A more natural order of data may be account nummber first, then the year/month and the total:

[tt]Select accno, Year(dat) AS yr , Month(dat) AS mon, Sum(Am1) AS tot From till Group by 1,2,3 && Into Cursor curAccountTotalsperMonth[/tt]

And by the way, the AS keyword is optional.

Bye, Olaf.
 
And by the way, the AS keyword is optional

That's right. And, as with most optional keywords, it's a good idea to include it, as it makes the meaning much clearer to someone who is not familiar with the syntax.

Mike

__________________________________
Mike Lewis (Edinburgh, Scotland)

Visual FoxPro articles, tips and downloads
 
Olaf,

So am I right in thinking that if you give a name to a field by referencing "Select Year(dat) as yr", the numbers just ensure the position of the field?
Ha ha I hadn't thought about the order of data. It was something I put together to try and get something going. If this was going live however, it would definitely be a more natural and professional layout.
Vibrantseeker

A conclusion is simply a place where you got tired of thinking.
 
Using an AS clause is, in a sense, an alternative to using numbers in a GROUP BY clause.

So, you could do this:

[tt]Select Sum(Am1), Year(dat), ... accno From till Group by 2, ...[/tt]

OR you could do this:

[tt]Select Sum(Am1), Year(dat) AS Year_Tot, ... From till Group by Year_Tot, ...[/tt]

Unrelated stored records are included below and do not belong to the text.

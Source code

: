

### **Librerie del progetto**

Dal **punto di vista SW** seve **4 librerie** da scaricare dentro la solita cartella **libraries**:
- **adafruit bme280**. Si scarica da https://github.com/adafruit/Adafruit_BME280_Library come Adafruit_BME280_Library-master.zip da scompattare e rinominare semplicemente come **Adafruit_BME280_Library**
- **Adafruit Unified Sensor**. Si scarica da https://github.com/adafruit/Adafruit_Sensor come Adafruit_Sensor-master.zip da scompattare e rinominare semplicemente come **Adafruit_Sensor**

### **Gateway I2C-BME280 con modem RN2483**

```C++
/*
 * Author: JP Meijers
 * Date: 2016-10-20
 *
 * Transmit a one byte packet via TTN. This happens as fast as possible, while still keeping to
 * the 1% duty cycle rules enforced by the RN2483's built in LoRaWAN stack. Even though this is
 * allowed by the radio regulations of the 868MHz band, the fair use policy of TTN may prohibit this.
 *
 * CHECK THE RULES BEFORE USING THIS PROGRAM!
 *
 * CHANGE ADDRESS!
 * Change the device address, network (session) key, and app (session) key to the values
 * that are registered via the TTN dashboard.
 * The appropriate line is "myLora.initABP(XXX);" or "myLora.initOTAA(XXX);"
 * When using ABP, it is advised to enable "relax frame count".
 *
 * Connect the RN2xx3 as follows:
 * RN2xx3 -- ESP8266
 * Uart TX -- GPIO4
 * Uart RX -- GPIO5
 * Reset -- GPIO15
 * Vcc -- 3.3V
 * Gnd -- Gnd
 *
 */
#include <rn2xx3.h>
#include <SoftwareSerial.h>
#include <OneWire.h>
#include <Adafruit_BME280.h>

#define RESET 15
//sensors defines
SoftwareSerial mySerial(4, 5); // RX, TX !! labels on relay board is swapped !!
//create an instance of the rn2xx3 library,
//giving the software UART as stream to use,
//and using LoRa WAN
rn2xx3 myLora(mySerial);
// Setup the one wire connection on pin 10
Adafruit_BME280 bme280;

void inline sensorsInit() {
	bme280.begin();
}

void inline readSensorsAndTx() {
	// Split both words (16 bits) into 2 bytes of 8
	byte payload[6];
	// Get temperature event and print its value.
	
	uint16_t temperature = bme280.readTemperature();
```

They both give the same result. Choose whichever you feel more comfortable with (personally, I would go with the second option).

By the way, I am not saying that can't use numbers in GROUP BY and the AS clause. I'm just saying that, in this context, they serve a similar goal.

Mike

__________________________________
Mike Lewis (Edinburgh, Scotland)

Visual FoxPro articles, tips and downloads
 
The Group By is not specifying where fields go, it's specifying which fields to group by, so that is opposite of what you think.

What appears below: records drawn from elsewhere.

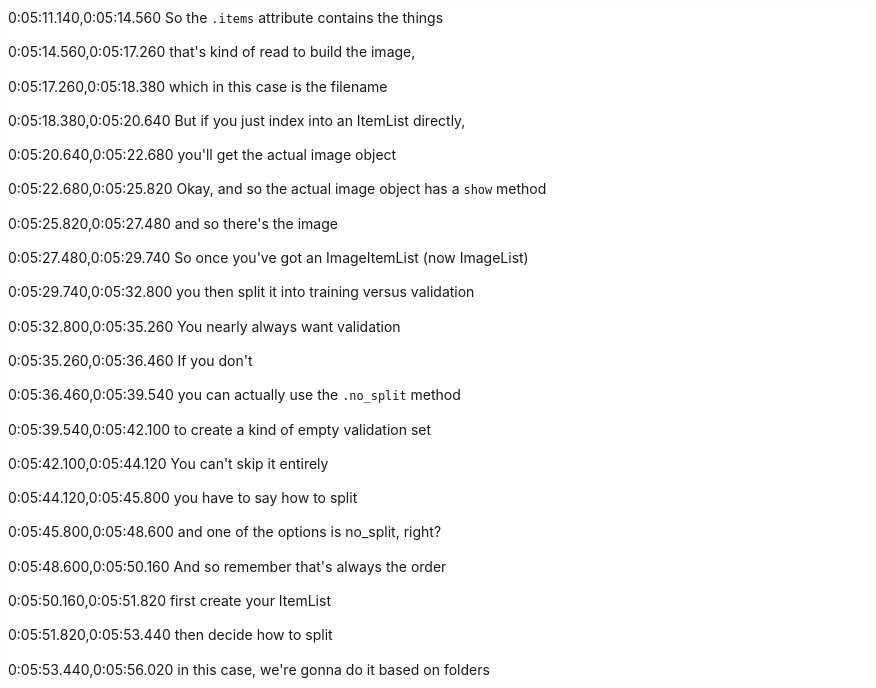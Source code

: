 0:05:11.140,0:05:14.560
So the `.items` attribute contains the things

0:05:14.560,0:05:17.260
that's kind of read to build the image,

0:05:17.260,0:05:18.380
which in this case is the filename

0:05:18.380,0:05:20.640
But if you just index into an ItemList directly,

0:05:20.640,0:05:22.680
you'll get the actual image object

0:05:22.680,0:05:25.820
Okay, and so the actual image object has a `show` method

0:05:25.820,0:05:27.480
and so there's the image

0:05:27.480,0:05:29.740
So once you've got an ImageItemList (now ImageList)

0:05:29.740,0:05:32.800
you then split it into training versus validation

0:05:32.800,0:05:35.260
You nearly always want validation

0:05:35.260,0:05:36.460
If you don't

0:05:36.460,0:05:39.540
you can actually use the `.no_split` method

0:05:39.540,0:05:42.100
to create a kind of empty validation set

0:05:42.100,0:05:44.120
You can't skip it entirely

0:05:44.120,0:05:45.800
you have to say how to split

0:05:45.800,0:05:48.600
and one of the options is no_split, right?

0:05:48.600,0:05:50.160
And so remember that's always the order

0:05:50.160,0:05:51.820
first create your ItemList

0:05:51.820,0:05:53.440
then decide how to split

0:05:53.440,0:05:56.020
in this case, we're gonna do it based on folders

Additional to Mikes answer the order of fields doesn't really play a role, as you can easily specify control sources of grid columns in any other order or put report controls in whatever suitable order, no matter which is field1,2,3, etc.

If you change order of fields in the field list, you have to change numbers or names in group by accordingly. The single group is determined by same values in all mentioned fields, so the order of field numbers or names also doesn't matter, GROUP BY 2,3,4 has the same groupd as GROUP BY 3,4,2 etc. but you may think of drilling down from general to more specific, eg its natural to group data by year first, then by month, not vice versa, but the tuple of year/month is the same as the tuple month/year, only if you'd shorten the groupsing and ONLY group by month without grouping by year at the same time, you'd get weird totalss of all amounts spent in any January of all years. Does that make sense? Such groupings would perhaps make sense for metrological data determining a january climate, but not in businesss figures.

That said, if you group by yr,mon,accno you can arrange the fields in the field list as you like the group by wouldn't need to change. Anyway, both the field list and group by clause is in one place and the field number syntax is the shorter. In other SQL dialects you have other rules, eg T-SQL doesn't accept the field numbers, but on the other side also not alias names, on the other side you can even group by expressions you don't put into the select field list.

Bye, Olaf.

 
Olaf, Mike,

Gotcha! I understand it now.
Thanks for all your help and advice with this. As I said, it's just practice and messing about - trying to get used to VFP but it's great to know that the more I learn with the help from you guys, the more I'll know.

Thanks once again. I'm sure I'll be back haha.

Vibrantseeker

A conclusion is simply a place where you got tired of thinking.